Sunday, August 9, 2009

homesick

This is the first weekend that I have ever let Austin take Charlotte all weekend.  Brooklyn stays with Brandon every other weekend, and I thought I would get a routine going for them both. But Charlie is my baby. And I remember it being hard with Brooklyn. Yesterday, I felt refreshed and renewed... I had coffee with Vanessa and we talked from 9 -1 pm! I completely enjoyed every minute, and I was so glad that I could do it without my kids. It was so nice to shut off mom mode, and just be

By the evening, I missed Charlotte terribly. I went to a concert of a band that I love to see play. But I felt homesick for Charlotte and I didn't really want to be there. There I was, in my fabulous thrifted dress and cowgirl boots, perfect make-up, curly hair, and in the company of best friends, and I didn't want to be there! What was wrong with me? A night out with girlfriends and I want to go get my baby and go home?

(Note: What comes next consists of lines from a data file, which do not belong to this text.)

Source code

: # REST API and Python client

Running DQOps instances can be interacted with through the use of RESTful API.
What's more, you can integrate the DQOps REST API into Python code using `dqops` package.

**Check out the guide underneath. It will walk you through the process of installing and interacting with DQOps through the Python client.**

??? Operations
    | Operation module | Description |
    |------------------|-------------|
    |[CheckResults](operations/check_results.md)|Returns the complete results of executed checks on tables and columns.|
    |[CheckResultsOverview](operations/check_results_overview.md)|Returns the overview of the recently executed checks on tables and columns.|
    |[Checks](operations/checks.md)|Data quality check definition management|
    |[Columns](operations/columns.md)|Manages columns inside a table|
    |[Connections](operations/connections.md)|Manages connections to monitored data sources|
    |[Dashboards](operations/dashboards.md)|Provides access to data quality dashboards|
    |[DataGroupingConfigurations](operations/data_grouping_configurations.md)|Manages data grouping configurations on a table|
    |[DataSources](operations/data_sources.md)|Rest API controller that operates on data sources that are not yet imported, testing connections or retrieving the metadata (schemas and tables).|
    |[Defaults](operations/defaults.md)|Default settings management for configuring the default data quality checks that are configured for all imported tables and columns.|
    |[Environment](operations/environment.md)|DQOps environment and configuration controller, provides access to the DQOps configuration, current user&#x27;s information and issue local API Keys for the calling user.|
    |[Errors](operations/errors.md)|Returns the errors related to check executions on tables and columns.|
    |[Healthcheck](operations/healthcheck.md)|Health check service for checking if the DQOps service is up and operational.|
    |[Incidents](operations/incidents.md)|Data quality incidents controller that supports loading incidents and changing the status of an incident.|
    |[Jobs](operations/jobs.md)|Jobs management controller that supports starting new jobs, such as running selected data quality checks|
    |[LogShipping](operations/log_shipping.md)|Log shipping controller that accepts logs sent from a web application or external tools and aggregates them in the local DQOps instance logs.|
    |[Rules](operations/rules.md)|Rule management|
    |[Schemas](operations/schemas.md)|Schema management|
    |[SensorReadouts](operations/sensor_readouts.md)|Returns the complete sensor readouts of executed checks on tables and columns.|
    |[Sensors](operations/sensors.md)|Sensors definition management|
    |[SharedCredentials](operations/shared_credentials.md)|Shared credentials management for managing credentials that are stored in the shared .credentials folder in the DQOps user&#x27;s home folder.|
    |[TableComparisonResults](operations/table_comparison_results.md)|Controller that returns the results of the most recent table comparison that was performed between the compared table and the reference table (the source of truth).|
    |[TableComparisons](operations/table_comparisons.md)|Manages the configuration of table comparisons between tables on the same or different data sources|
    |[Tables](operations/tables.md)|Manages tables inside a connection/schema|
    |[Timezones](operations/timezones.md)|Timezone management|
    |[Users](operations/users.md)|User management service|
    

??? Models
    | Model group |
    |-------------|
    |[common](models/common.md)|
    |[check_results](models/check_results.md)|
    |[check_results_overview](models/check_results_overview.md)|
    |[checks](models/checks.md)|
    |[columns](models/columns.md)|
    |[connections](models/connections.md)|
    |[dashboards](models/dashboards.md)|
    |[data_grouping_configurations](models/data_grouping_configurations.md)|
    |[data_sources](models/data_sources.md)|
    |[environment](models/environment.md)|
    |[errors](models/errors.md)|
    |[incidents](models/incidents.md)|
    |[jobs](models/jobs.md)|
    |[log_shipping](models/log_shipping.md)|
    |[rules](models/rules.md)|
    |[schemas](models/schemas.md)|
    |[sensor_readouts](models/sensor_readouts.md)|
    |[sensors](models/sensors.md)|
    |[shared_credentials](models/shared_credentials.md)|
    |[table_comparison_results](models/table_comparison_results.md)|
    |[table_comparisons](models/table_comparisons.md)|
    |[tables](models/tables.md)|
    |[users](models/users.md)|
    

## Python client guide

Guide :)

I love being home with my girls. And sometimes it just takes a weekend apart to appreciate it all the more. One of my most favorite things of all, is peeking in their rooms at night and seeing them fast asleep and then crawling into my own soft warm bed... propping up the pillows, reading by my lamp light, with a cold diet pepsi or a hot coffee on my nightstand. The house is quiet. My quilt is perfect. I am alone and I love it. I spend time with God until my eyes get heavy. There isn't anything better than knowing your babies are safe and fast asleep just a few steps down the hall. In the moments of quiet I have snuggled in my bed, I absolutely love that I am not married. I love that time I have alone with God. I love taking up the whole bed while I sleep. But most of all, I love that I am learning to love exactly where I am in my life. (Years ago nights were when I felt the loneliest.)

Now, I have a whole slew of things that it would be great to have a husband for... that's another post.

We have kindergarten shots tomorrow. (And Charlotte is getting some too.) I am not looking forward to it. I have been telling Brooklyn that it hurts, but only for a minute. I told her if she could be brave that we would go pick out a toy. Stinkin kindergarten shots. Yuck!

I can't wait for my girls to come home.